What to work on. Your reply should reproduce the data below without a single alteration, apart from dropping the images.

##############################

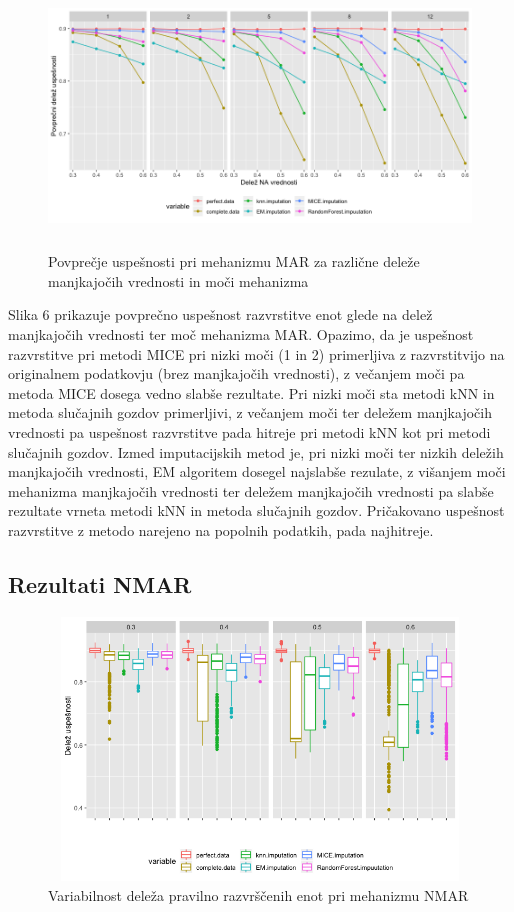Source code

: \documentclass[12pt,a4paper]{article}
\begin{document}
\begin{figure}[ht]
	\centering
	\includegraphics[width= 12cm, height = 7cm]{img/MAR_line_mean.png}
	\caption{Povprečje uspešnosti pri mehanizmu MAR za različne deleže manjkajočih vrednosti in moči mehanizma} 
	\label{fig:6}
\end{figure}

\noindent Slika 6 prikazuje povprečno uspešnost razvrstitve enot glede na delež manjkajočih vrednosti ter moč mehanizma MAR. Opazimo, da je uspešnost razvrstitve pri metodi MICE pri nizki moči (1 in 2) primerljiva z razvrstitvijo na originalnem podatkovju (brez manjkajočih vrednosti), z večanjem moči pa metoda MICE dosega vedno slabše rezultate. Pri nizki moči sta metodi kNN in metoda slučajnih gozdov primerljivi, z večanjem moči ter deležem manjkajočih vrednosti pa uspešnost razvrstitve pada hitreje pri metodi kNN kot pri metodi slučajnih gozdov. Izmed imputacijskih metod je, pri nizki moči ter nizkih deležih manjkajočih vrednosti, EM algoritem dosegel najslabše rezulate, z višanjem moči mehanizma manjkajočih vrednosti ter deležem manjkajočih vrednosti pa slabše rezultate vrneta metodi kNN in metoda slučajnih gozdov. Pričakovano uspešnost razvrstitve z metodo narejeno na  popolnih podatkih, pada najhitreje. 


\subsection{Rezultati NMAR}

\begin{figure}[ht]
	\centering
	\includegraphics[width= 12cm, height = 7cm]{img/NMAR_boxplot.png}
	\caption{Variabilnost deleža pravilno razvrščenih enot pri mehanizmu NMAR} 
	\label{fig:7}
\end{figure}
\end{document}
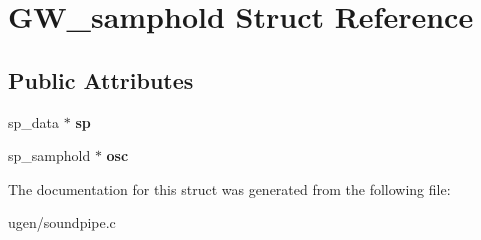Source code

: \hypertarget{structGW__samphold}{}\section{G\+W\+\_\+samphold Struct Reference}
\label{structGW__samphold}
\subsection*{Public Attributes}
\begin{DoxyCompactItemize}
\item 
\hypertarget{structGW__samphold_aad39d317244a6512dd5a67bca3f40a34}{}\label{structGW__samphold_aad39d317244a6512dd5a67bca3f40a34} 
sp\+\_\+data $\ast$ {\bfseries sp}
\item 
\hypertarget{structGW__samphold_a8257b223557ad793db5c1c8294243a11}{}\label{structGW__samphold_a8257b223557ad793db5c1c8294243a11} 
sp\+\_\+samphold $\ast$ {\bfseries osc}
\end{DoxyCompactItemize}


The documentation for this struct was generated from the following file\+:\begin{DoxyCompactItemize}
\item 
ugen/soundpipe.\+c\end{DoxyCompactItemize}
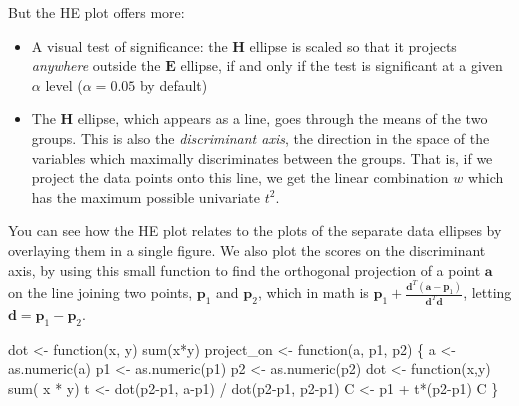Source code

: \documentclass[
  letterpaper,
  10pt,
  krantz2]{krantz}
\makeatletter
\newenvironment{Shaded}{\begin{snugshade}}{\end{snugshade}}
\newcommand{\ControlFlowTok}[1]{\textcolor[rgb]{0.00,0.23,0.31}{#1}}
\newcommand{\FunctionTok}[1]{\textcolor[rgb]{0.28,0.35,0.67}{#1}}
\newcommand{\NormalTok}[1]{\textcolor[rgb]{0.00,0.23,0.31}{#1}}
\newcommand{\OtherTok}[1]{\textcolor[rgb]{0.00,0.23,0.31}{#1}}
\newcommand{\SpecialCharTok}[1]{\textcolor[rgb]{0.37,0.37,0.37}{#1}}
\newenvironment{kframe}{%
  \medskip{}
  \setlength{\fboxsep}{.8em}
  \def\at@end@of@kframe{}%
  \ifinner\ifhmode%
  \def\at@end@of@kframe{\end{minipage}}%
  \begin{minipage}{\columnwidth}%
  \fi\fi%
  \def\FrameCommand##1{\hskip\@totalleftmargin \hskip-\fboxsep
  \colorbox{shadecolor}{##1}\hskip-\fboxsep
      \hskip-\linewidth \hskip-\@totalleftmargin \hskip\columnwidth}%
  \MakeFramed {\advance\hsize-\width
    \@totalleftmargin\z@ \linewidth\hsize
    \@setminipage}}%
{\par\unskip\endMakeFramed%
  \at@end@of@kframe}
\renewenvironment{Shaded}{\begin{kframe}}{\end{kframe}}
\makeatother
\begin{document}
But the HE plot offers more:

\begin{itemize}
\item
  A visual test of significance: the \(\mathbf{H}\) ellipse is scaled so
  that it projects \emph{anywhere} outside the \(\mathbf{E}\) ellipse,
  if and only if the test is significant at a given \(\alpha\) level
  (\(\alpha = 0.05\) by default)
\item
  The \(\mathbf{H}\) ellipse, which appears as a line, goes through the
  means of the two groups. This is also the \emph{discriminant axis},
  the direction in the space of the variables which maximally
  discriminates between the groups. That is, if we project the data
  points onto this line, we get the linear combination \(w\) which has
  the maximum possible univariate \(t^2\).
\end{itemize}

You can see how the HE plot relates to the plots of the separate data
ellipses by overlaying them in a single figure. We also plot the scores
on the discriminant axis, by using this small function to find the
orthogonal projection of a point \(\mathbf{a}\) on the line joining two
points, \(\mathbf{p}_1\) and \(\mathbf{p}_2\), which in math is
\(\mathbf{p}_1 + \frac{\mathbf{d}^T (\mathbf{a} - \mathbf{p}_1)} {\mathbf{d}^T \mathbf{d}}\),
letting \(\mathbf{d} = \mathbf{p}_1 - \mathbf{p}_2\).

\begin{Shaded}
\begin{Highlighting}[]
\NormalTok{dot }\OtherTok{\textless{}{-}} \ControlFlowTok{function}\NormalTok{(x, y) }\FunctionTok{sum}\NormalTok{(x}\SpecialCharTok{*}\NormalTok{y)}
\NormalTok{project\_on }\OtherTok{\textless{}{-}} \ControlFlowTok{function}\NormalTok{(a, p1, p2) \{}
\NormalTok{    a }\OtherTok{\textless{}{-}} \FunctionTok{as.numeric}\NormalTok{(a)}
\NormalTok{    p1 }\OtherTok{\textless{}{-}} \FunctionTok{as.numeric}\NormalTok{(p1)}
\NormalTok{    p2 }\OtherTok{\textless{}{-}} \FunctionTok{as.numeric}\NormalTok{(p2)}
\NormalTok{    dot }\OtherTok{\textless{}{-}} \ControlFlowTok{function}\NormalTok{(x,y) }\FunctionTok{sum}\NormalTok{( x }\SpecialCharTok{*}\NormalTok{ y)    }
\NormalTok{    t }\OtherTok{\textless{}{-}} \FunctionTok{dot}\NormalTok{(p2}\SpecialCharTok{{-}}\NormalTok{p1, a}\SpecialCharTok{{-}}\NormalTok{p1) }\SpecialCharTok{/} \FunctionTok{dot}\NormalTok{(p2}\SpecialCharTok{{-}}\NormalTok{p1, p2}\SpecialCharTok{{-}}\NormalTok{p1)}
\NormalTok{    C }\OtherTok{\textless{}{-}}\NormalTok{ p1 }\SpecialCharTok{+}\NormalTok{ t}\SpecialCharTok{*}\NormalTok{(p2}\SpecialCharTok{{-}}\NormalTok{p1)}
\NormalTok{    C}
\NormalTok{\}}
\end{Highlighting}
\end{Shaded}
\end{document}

##############################

Answer to the problem.
Source code

: \documentclass[12pt,a4paper]{article}
\begin{document}
\begin{figure}[ht]
	\centering
	\includegraphics[width= 12cm, height = 7cm]{img/MAR_line_mean.png}
	\caption{Povprečje uspešnosti pri mehanizmu MAR za različne deleže manjkajočih vrednosti in moči mehanizma} 
	\label{fig:6}
\end{figure}

\noindent Slika 6 prikazuje povprečno uspešnost razvrstitve enot glede na delež manjkajočih vrednosti ter moč mehanizma MAR. Opazimo, da je uspešnost razvrstitve pri metodi MICE pri nizki moči (1 in 2) primerljiva z razvrstitvijo na originalnem podatkovju (brez manjkajočih vrednosti), z večanjem moči pa metoda MICE dosega vedno slabše rezultate. Pri nizki moči sta metodi kNN in metoda slučajnih gozdov primerljivi, z večanjem moči ter deležem manjkajočih vrednosti pa uspešnost razvrstitve pada hitreje pri metodi kNN kot pri metodi slučajnih gozdov. Izmed imputacijskih metod je, pri nizki moči ter nizkih deležih manjkajočih vrednosti, EM algoritem dosegel najslabše rezulate, z višanjem moči mehanizma manjkajočih vrednosti ter deležem manjkajočih vrednosti pa slabše rezultate vrneta metodi kNN in metoda slučajnih gozdov. Pričakovano uspešnost razvrstitve z metodo narejeno na  popolnih podatkih, pada najhitreje. 


\subsection{Rezultati NMAR}

\begin{figure}[ht]
	\centering
	\includegraphics[width= 12cm, height = 7cm]{img/NMAR_boxplot.png}
	\caption{Variabilnost deleža pravilno razvrščenih enot pri mehanizmu NMAR} 
	\label{fig:7}
\end{figure}
\end{document}
Source code

: \hypertarget{structGW__samphold}{}\section{G\+W\+\_\+samphold Struct Reference}
\label{structGW__samphold}
\subsection*{Public Attributes}
\begin{DoxyCompactItemize}
\item 
\hypertarget{structGW__samphold_aad39d317244a6512dd5a67bca3f40a34}{}\label{structGW__samphold_aad39d317244a6512dd5a67bca3f40a34} 
sp\+\_\+data $\ast$ {\bfseries sp}
\item 
\hypertarget{structGW__samphold_a8257b223557ad793db5c1c8294243a11}{}\label{structGW__samphold_a8257b223557ad793db5c1c8294243a11} 
sp\+\_\+samphold $\ast$ {\bfseries osc}
\end{DoxyCompactItemize}


The documentation for this struct was generated from the following file\+:\begin{DoxyCompactItemize}
\item 
ugen/soundpipe.\+c\end{DoxyCompactItemize}
Source code

: \documentclass[
  letterpaper,
  10pt,
  krantz2]{krantz}
\makeatletter
\newenvironment{Shaded}{\begin{snugshade}}{\end{snugshade}}
\newcommand{\ControlFlowTok}[1]{\textcolor[rgb]{0.00,0.23,0.31}{#1}}
\newcommand{\FunctionTok}[1]{\textcolor[rgb]{0.28,0.35,0.67}{#1}}
\newcommand{\NormalTok}[1]{\textcolor[rgb]{0.00,0.23,0.31}{#1}}
\newcommand{\OtherTok}[1]{\textcolor[rgb]{0.00,0.23,0.31}{#1}}
\newcommand{\SpecialCharTok}[1]{\textcolor[rgb]{0.37,0.37,0.37}{#1}}
\newenvironment{kframe}{%
  \medskip{}
  \setlength{\fboxsep}{.8em}
  \def\at@end@of@kframe{}%
  \ifinner\ifhmode%
  \def\at@end@of@kframe{\end{minipage}}%
  \begin{minipage}{\columnwidth}%
  \fi\fi%
  \def\FrameCommand##1{\hskip\@totalleftmargin \hskip-\fboxsep
  \colorbox{shadecolor}{##1}\hskip-\fboxsep
      \hskip-\linewidth \hskip-\@totalleftmargin \hskip\columnwidth}%
  \MakeFramed {\advance\hsize-\width
    \@totalleftmargin\z@ \linewidth\hsize
    \@setminipage}}%
{\par\unskip\endMakeFramed%
  \at@end@of@kframe}
\renewenvironment{Shaded}{\begin{kframe}}{\end{kframe}}
\makeatother
\begin{document}
But the HE plot offers more:

\begin{itemize}
\item
  A visual test of significance: the \(\mathbf{H}\) ellipse is scaled so
  that it projects \emph{anywhere} outside the \(\mathbf{E}\) ellipse,
  if and only if the test is significant at a given \(\alpha\) level
  (\(\alpha = 0.05\) by default)
\item
  The \(\mathbf{H}\) ellipse, which appears as a line, goes through the
  means of the two groups. This is also the \emph{discriminant axis},
  the direction in the space of the variables which maximally
  discriminates between the groups. That is, if we project the data
  points onto this line, we get the linear combination \(w\) which has
  the maximum possible univariate \(t^2\).
\end{itemize}

You can see how the HE plot relates to the plots of the separate data
ellipses by overlaying them in a single figure. We also plot the scores
on the discriminant axis, by using this small function to find the
orthogonal projection of a point \(\mathbf{a}\) on the line joining two
points, \(\mathbf{p}_1\) and \(\mathbf{p}_2\), which in math is
\(\mathbf{p}_1 + \frac{\mathbf{d}^T (\mathbf{a} - \mathbf{p}_1)} {\mathbf{d}^T \mathbf{d}}\),
letting \(\mathbf{d} = \mathbf{p}_1 - \mathbf{p}_2\).

\begin{Shaded}
\begin{Highlighting}[]
\NormalTok{dot }\OtherTok{\textless{}{-}} \ControlFlowTok{function}\NormalTok{(x, y) }\FunctionTok{sum}\NormalTok{(x}\SpecialCharTok{*}\NormalTok{y)}
\NormalTok{project\_on }\OtherTok{\textless{}{-}} \ControlFlowTok{function}\NormalTok{(a, p1, p2) \{}
\NormalTok{    a }\OtherTok{\textless{}{-}} \FunctionTok{as.numeric}\NormalTok{(a)}
\NormalTok{    p1 }\OtherTok{\textless{}{-}} \FunctionTok{as.numeric}\NormalTok{(p1)}
\NormalTok{    p2 }\OtherTok{\textless{}{-}} \FunctionTok{as.numeric}\NormalTok{(p2)}
\NormalTok{    dot }\OtherTok{\textless{}{-}} \ControlFlowTok{function}\NormalTok{(x,y) }\FunctionTok{sum}\NormalTok{( x }\SpecialCharTok{*}\NormalTok{ y)    }
\NormalTok{    t }\OtherTok{\textless{}{-}} \FunctionTok{dot}\NormalTok{(p2}\SpecialCharTok{{-}}\NormalTok{p1, a}\SpecialCharTok{{-}}\NormalTok{p1) }\SpecialCharTok{/} \FunctionTok{dot}\NormalTok{(p2}\SpecialCharTok{{-}}\NormalTok{p1, p2}\SpecialCharTok{{-}}\NormalTok{p1)}
\NormalTok{    C }\OtherTok{\textless{}{-}}\NormalTok{ p1 }\SpecialCharTok{+}\NormalTok{ t}\SpecialCharTok{*}\NormalTok{(p2}\SpecialCharTok{{-}}\NormalTok{p1)}
\NormalTok{    C}
\NormalTok{\}}
\end{Highlighting}
\end{Shaded}
\end{document}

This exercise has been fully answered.